**Task details:**
Return the data in full, exactly as it was written.

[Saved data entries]
++++

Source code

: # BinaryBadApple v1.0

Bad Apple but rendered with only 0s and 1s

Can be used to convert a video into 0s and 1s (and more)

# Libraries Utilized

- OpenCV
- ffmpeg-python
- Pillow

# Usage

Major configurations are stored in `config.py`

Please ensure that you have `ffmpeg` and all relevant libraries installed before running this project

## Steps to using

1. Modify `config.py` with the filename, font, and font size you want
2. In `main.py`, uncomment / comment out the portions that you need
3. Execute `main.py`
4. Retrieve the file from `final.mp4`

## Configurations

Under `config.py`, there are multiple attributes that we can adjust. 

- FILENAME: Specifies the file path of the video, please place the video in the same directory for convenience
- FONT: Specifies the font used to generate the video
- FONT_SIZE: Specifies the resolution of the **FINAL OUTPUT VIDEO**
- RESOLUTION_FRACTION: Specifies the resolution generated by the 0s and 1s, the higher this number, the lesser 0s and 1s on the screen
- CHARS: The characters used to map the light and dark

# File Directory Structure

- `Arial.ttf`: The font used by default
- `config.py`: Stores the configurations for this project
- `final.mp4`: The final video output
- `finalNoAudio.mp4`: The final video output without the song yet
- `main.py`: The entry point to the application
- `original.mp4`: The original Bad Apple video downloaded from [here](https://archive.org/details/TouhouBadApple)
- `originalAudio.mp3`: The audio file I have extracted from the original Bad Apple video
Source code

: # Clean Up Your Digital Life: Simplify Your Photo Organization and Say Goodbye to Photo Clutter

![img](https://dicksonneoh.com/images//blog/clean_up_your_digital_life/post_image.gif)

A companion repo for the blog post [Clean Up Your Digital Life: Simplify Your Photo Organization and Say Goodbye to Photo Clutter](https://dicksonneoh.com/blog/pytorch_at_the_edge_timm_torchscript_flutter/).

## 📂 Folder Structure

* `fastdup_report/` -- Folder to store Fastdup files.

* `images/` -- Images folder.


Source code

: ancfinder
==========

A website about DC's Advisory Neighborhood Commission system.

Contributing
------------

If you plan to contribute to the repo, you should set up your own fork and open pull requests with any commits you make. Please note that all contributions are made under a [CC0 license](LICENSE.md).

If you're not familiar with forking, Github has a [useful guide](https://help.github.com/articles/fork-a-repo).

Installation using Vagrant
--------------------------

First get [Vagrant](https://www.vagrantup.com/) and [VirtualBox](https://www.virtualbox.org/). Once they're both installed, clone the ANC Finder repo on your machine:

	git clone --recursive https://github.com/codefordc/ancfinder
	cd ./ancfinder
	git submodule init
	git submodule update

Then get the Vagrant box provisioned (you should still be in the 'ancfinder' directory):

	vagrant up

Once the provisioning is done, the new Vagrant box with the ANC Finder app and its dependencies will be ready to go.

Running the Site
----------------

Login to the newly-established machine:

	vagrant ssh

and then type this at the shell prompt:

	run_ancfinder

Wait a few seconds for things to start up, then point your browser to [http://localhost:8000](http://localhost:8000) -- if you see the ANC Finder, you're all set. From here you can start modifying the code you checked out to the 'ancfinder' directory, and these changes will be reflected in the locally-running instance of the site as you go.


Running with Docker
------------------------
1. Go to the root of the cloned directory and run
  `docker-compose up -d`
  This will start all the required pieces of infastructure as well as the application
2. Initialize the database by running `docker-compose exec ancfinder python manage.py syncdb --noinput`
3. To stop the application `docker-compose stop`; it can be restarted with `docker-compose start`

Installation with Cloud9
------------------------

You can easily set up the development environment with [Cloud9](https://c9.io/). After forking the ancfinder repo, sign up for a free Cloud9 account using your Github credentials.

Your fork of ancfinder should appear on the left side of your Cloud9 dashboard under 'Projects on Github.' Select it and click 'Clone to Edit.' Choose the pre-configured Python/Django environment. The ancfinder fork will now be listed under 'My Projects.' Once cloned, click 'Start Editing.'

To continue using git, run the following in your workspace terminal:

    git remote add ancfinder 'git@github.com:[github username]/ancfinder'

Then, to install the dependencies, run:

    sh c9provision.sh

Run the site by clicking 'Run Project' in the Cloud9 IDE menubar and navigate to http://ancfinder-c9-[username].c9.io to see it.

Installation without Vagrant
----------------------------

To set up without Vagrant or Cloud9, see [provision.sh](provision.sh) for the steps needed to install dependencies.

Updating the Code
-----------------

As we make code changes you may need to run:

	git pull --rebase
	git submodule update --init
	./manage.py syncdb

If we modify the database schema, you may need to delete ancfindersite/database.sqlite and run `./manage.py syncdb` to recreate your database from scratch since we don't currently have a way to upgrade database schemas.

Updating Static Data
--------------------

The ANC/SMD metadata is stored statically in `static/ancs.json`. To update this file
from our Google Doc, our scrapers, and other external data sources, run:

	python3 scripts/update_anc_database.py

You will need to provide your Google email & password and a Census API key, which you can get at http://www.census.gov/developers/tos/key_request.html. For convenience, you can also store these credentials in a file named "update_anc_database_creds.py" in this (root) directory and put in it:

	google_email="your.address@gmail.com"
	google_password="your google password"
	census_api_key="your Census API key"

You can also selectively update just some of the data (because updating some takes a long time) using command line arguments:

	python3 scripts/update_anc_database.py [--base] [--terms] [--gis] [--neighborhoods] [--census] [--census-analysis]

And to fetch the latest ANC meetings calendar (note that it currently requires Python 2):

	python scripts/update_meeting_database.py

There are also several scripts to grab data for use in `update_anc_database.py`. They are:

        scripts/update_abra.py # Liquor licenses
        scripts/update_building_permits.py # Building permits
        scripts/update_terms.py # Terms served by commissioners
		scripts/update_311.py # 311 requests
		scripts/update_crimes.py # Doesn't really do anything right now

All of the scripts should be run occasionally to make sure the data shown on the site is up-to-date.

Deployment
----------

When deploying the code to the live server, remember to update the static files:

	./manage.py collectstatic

++++

**Exercise result:**
Source code

: # BinaryBadApple v1.0

Bad Apple but rendered with only 0s and 1s

Can be used to convert a video into 0s and 1s (and more)

# Libraries Utilized

- OpenCV
- ffmpeg-python
- Pillow

# Usage

Major configurations are stored in `config.py`

Please ensure that you have `ffmpeg` and all relevant libraries installed before running this project

## Steps to using

1. Modify `config.py` with the filename, font, and font size you want
2. In `main.py`, uncomment / comment out the portions that you need
3. Execute `main.py`
4. Retrieve the file from `final.mp4`

## Configurations

Under `config.py`, there are multiple attributes that we can adjust. 

- FILENAME: Specifies the file path of the video, please place the video in the same directory for convenience
- FONT: Specifies the font used to generate the video
- FONT_SIZE: Specifies the resolution of the **FINAL OUTPUT VIDEO**
- RESOLUTION_FRACTION: Specifies the resolution generated by the 0s and 1s, the higher this number, the lesser 0s and 1s on the screen
- CHARS: The characters used to map the light and dark

# File Directory Structure

- `Arial.ttf`: The font used by default
- `config.py`: Stores the configurations for this project
- `final.mp4`: The final video output
- `finalNoAudio.mp4`: The final video output without the song yet
- `main.py`: The entry point to the application
- `original.mp4`: The original Bad Apple video downloaded from [here](https://archive.org/details/TouhouBadApple)
- `originalAudio.mp3`: The audio file I have extracted from the original Bad Apple video
Source code

: # Clean Up Your Digital Life: Simplify Your Photo Organization and Say Goodbye to Photo Clutter

![img](https://dicksonneoh.com/images//blog/clean_up_your_digital_life/post_image.gif)

A companion repo for the blog post [Clean Up Your Digital Life: Simplify Your Photo Organization and Say Goodbye to Photo Clutter](https://dicksonneoh.com/blog/pytorch_at_the_edge_timm_torchscript_flutter/).

## 📂 Folder Structure

* `fastdup_report/` -- Folder to store Fastdup files.

* `images/` -- Images folder.


Source code

: ancfinder
==========

A website about DC's Advisory Neighborhood Commission system.

Contributing
------------

If you plan to contribute to the repo, you should set up your own fork and open pull requests with any commits you make. Please note that all contributions are made under a [CC0 license](LICENSE.md).

If you're not familiar with forking, Github has a [useful guide](https://help.github.com/articles/fork-a-repo).

Installation using Vagrant
--------------------------

First get [Vagrant](https://www.vagrantup.com/) and [VirtualBox](https://www.virtualbox.org/). Once they're both installed, clone the ANC Finder repo on your machine:

	git clone --recursive https://github.com/codefordc/ancfinder
	cd ./ancfinder
	git submodule init
	git submodule update

Then get the Vagrant box provisioned (you should still be in the 'ancfinder' directory):

	vagrant up

Once the provisioning is done, the new Vagrant box with the ANC Finder app and its dependencies will be ready to go.

Running the Site
----------------

Login to the newly-established machine:

	vagrant ssh

and then type this at the shell prompt:

	run_ancfinder

Wait a few seconds for things to start up, then point your browser to [http://localhost:8000](http://localhost:8000) -- if you see the ANC Finder, you're all set. From here you can start modifying the code you checked out to the 'ancfinder' directory, and these changes will be reflected in the locally-running instance of the site as you go.


Running with Docker
------------------------
1. Go to the root of the cloned directory and run
  `docker-compose up -d`
  This will start all the required pieces of infastructure as well as the application
2. Initialize the database by running `docker-compose exec ancfinder python manage.py syncdb --noinput`
3. To stop the application `docker-compose stop`; it can be restarted with `docker-compose start`

Installation with Cloud9
------------------------

You can easily set up the development environment with [Cloud9](https://c9.io/). After forking the ancfinder repo, sign up for a free Cloud9 account using your Github credentials.

Your fork of ancfinder should appear on the left side of your Cloud9 dashboard under 'Projects on Github.' Select it and click 'Clone to Edit.' Choose the pre-configured Python/Django environment. The ancfinder fork will now be listed under 'My Projects.' Once cloned, click 'Start Editing.'

To continue using git, run the following in your workspace terminal:

    git remote add ancfinder 'git@github.com:[github username]/ancfinder'

Then, to install the dependencies, run:

    sh c9provision.sh

Run the site by clicking 'Run Project' in the Cloud9 IDE menubar and navigate to http://ancfinder-c9-[username].c9.io to see it.

Installation without Vagrant
----------------------------

To set up without Vagrant or Cloud9, see [provision.sh](provision.sh) for the steps needed to install dependencies.

Updating the Code
-----------------

As we make code changes you may need to run:

	git pull --rebase
	git submodule update --init
	./manage.py syncdb

If we modify the database schema, you may need to delete ancfindersite/database.sqlite and run `./manage.py syncdb` to recreate your database from scratch since we don't currently have a way to upgrade database schemas.

Updating Static Data
--------------------

The ANC/SMD metadata is stored statically in `static/ancs.json`. To update this file
from our Google Doc, our scrapers, and other external data sources, run:

	python3 scripts/update_anc_database.py

You will need to provide your Google email & password and a Census API key, which you can get at http://www.census.gov/developers/tos/key_request.html. For convenience, you can also store these credentials in a file named "update_anc_database_creds.py" in this (root) directory and put in it:

	google_email="your.address@gmail.com"
	google_password="your google password"
	census_api_key="your Census API key"

You can also selectively update just some of the data (because updating some takes a long time) using command line arguments:

	python3 scripts/update_anc_database.py [--base] [--terms] [--gis] [--neighborhoods] [--census] [--census-analysis]

And to fetch the latest ANC meetings calendar (note that it currently requires Python 2):

	python scripts/update_meeting_database.py

There are also several scripts to grab data for use in `update_anc_database.py`. They are:

        scripts/update_abra.py # Liquor licenses
        scripts/update_building_permits.py # Building permits
        scripts/update_terms.py # Terms served by commissioners
		scripts/update_311.py # 311 requests
		scripts/update_crimes.py # Doesn't really do anything right now

All of the scripts should be run occasionally to make sure the data shown on the site is up-to-date.

Deployment
----------

When deploying the code to the live server, remember to update the static files:

	./manage.py collectstatic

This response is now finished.